WASHINGTON -- Rep. Cynthia Lummis (R-Wyo.) says the United States shouldn't allow anyone into the country who has been in the West African region facing an Ebola outbreak.
"I do believe that we should cease to allow people who have been in the three countries in West Africa, we should not allow them to come into the country until things settle down," Lummis said during a Monday night debate.
Public health experts have warned against the kind of approach advocated by Lummis. Tom Frieden, the director of the Centers for Disease Control and Prevention, has explained why a travel ban would be a dangerous and ineffective response:
Importantly, isolating countries won’t keep Ebola contained and away from American shores. Paradoxically, it will increase the risk that Ebola will spread in those countries and to other countries, and that we will have more patients who develop Ebola in the U.S. People will move between countries, even when governments restrict travel and trade. And that kind of travel becomes almost impossible to track.

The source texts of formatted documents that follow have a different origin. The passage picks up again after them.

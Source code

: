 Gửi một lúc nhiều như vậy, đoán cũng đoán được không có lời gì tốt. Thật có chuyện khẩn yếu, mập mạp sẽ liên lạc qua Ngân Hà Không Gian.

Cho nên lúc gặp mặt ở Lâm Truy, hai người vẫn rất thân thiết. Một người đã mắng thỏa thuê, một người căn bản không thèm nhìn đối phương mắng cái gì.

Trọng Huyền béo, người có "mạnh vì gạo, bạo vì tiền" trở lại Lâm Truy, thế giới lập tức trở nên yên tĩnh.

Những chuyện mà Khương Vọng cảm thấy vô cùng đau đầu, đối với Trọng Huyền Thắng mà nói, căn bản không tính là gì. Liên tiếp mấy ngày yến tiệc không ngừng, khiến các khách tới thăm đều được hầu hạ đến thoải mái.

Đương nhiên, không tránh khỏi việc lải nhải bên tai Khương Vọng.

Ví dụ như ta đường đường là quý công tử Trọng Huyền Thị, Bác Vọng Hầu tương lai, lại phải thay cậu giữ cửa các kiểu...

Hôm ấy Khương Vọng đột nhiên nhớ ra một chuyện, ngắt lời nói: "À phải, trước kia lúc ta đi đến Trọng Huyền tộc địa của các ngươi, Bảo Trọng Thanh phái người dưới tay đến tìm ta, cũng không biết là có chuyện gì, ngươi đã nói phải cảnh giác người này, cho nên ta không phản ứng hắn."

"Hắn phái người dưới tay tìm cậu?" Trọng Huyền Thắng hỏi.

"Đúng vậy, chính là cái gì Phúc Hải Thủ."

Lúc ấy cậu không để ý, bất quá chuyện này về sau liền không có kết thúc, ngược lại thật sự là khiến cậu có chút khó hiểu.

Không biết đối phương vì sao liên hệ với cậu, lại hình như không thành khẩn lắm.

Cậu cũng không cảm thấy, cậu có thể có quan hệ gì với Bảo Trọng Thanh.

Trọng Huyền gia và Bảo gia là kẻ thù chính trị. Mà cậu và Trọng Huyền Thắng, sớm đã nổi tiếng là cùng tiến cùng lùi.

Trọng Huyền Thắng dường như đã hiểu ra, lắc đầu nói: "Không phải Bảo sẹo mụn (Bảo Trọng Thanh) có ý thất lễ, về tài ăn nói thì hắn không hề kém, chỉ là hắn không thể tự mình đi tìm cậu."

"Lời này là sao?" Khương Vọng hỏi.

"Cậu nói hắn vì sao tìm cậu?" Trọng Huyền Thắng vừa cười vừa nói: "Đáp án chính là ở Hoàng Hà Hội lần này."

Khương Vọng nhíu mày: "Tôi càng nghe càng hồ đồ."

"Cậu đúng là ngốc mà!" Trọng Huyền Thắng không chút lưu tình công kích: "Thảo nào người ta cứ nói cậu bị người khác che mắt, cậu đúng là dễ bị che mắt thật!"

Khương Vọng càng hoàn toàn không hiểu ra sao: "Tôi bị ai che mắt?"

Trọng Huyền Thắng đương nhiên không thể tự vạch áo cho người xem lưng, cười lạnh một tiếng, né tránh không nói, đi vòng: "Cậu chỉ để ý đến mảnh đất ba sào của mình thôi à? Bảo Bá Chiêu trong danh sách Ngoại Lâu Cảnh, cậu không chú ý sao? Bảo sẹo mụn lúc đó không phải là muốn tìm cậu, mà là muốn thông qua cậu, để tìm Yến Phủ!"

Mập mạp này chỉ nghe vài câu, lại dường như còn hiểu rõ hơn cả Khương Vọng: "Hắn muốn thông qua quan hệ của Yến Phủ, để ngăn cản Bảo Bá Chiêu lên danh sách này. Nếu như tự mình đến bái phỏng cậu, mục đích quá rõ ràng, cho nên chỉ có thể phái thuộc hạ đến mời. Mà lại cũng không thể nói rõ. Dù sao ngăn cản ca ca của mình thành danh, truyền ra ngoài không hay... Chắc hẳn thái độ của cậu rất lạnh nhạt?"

In other words, people would still find a way into the U.S. despite a travel ban, except health officials wouldn't know where they were -- which would lead to the disease spreading more rapidly. The best way to stem the Ebola outbreak, said Frieden, is to go to the source and isolate those who have been infected -- the same strategy that worked on SARS and during the H1N1 flu pandemic.
A travel ban would "only provide an illusion of security and would lead to prejudice and stigma around those in West Africa," Frieden said.